Comme pour Skin (lu par Suzanne T. Fortin) et Murder of Angels (lu par Matt Godffrey), la version audio est un sans faute et confère un relief supplémentaire au roman. Ici, c'est Joshua Saxon qui assure la narration à la première personne. Sa voix est grave, presque douce, qui se brise parfois, plus grave encore. Saxon a su parfaitement s'adapter au rythme de ce texte à la syntaxe elliptique, écrit pour une part à la manière d'un monologue intérieur. Il ne se contente pas de lire le roman, il lui donne vie. Sa performance, sa manière si juste d'incarner le protagoniste, m'a fait entrer plus vivement encore dans l'histoire que ne l'avait permis la seule lecture du texte.
Le récit démarre au bord d'un trou surnommé en VO the Funhole, conduisant semble-t-il à une autre dimension et qui obsède déjà les protagonistes, Nicholas, le narrateur, et Nakota, son grand amour à sens unique. Dès les premières pages, leur relation, centrale dans le texte et qu'on verra lentement se dégrader, n'est envisagée qu'en rapport avec ce trou, comme si ce gouffre mystérieux était la seule chose qui les liait encore.
Le roman suit une trajectoire simple, linéaire, il va crescendo. le phénomène surnaturel du Funhole et les manifestations imprévisibles qu'il engendre, suscitant dans le texte quantité d'images aussi étranges que dérangeantes (et difficiles à s'ôter de l'esprit), ne sont jamais expliqués ou rationnalisés. À mesure que son influence sur ce qui et surtout ceux qui l'approchent de trop près s'accroît, c'est le monde autour de Nicholas qui s'effondre. le protagoniste sait qu'il n'en réchappera pas, cette chose, ce processus le happe et finira nécessairement par l'engloutir. le lecteur se retrouve tout au long du roman spectateur d'une catastrophe qu'il voit survenir au ralenti, c'est une caractéristique récurrente des premiers romans de l'auteure. L'horreur ici ne surgit pas uniquement en réaction aux manifestations surnaturelles et à leur violence, mais également et peut-être essentiellement face au désespoir absolu qu'elles suscitent.
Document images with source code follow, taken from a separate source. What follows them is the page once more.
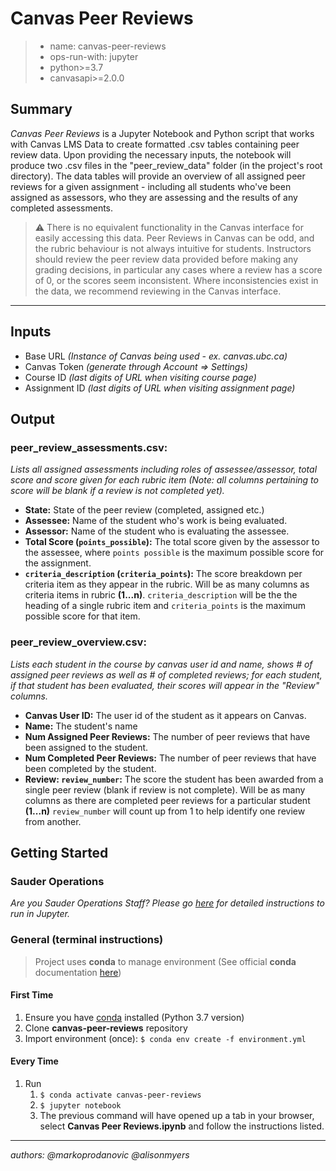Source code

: # Canvas Peer Reviews

> - name: canvas-peer-reviews
> - ops-run-with: jupyter
> - python>=3.7
> - canvasapi>=2.0.0

## Summary

_Canvas Peer Reviews_ is a Jupyter Notebook and Python script that works with Canvas LMS Data to create formatted .csv tables containing peer review data. Upon providing the necessary inputs, the notebook will produce two .csv files in the "peer_review_data" folder (in the project's root directory). The data tables will provide an overview of all assigned peer reviews for a given assignment - including all students who've been assigned as assessors, who they are assessing and the results of any completed assessments.

> :warning: There is no equivalent functionality in the Canvas interface for easily accessing this data. Peer Reviews in Canvas can be odd, and the rubric behaviour is not always intuitive for students. Instructors should review the peer review data provided before making any grading decisions, in particular any cases where a review has a score of 0, or the scores seem inconsistent. Where inconsistencies exist in the data, we recommend reviewing in the Canvas interface.

---

## Inputs

- Base URL _(Instance of Canvas being used - ex. canvas.ubc.ca)_
- Canvas Token _(generate through Account => Settings)_
- Course ID _(last digits of URL when visiting course page)_
- Assignment ID _(last digits of URL when visiting assignment page)_

## Output

### peer_review_assessments.csv:

_Lists all assigned assessments including roles of assessee/assessor, total score and score given for each rubric item (Note: all columns pertaining to score will be blank if a review is not completed yet)._

- **State:** State of the peer review (completed, assigned etc.)
- **Assessee:** Name of the student who's work is being evaluated.
- **Assessor:** Name of the student who is evaluating the assessee.
- **Total Score (`points_possible`):** The total score given by the assessor to the assessee, where `points possible` is the maximum possible score for the assignment.
- **`criteria_description` (`criteria_points`):** The score breakdown per criteria item as they appear in the rubric. Will be as many columns as criteria items in rubric **(1...n)**. `criteria_description` will be the the heading of a single rubric item and `criteria_points` is the maximum possible score for that item.

### peer_review_overview.csv:

_Lists each student in the course by canvas user id and name, shows # of assigned peer reviews as well as # of completed reviews; for each student, if that student has been evaluated, their scores will appear in the "Review" columns._

- **Canvas User ID:** The user id of the student as it appears on Canvas.
- **Name:** The student's name
- **Num Assigned Peer Reviews:** The number of peer reviews that have been assigned to the student.
- **Num Completed Peer Reviews:** The number of peer reviews that have been completed by the student.
- **Review: `review_number`:** The score the student has been awarded from a single peer review (blank if review is not complete). Will be as many columns as there are completed peer reviews for a particular student **(1...n)** `review_number` will count up from 1 to help identify one review from another.

## Getting Started

### Sauder Operations

_Are you Sauder Operations Staff? Please go [here](https://github.com/saud-learning-services/instructions-and-other-templates/blob/master/sauder-ops-guide-jupyter-env-and-launch.md#-ran-it-before-start-here) for detailed instructions to run in Jupyter._

### General (terminal instructions)

> Project uses **conda** to manage environment (See official **conda** documentation [here](https://docs.conda.io/projects/conda/en/latest/user-guide/tasks/manage-environments.html#creating-an-environment-from-an-environment-yml-file))

#### First Time

1. Ensure you have [conda](https://docs.conda.io/projects/conda/en/latest/user-guide/install/index.html) installed (Python 3.7 version)
1. Clone **canvas-peer-reviews** repository
1. Import environment (once): `$ conda env create -f environment.yml`

#### Every Time

1. Run
   1. `$ conda activate canvas-peer-reviews`
   1. `$ jupyter notebook`
   1. The previous command will have opened up a tab in your browser, select **Canvas Peer Reviews.ipynb** and follow the instructions listed.

---

_authors: @markoprodanovic @alisonmyers_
L'une des réussites de l'auteure, au-delà de l'efficacité du concept et de l'originalité de son traitement, est d'avoir su aborder de façon réaliste l'impact de ces phénomènes inexplicables sur sa galerie de personnages, à la fois individuellement et collectivement, quitte à les montrer sous leur jour le plus sombre. Des cénacles se forment autour de Nicholas, celui par qui l'horreur arrive, à la fois révéré, craint et jalousé ; les amitiés se nouent et se dénouent, les loyautés fluctuent sous l'effet de la terreur ou d'une obsession confinant au fanatisme. Doucement, face à cet abîme, les raisons s'effritent, les personnages perdent pied.
La seule explication au Funhole, à cet enfer auquel il conduirait ainsi qu'aux manifestations qu'il provoque intervient sous la forme d'une citation qui fait suite à une fin en apothéose d'une violence inouïe, brutale autant que choquante, même si on la devinait inévitable ; une métaphore de cinq mots qui donne la clef du livre et permet de revenir sur les événements en les percevant comme son actualisation, une manière pour l'auteure à la dernière seconde de cette lecture d'en redoubler l'horreur comme la tragédie.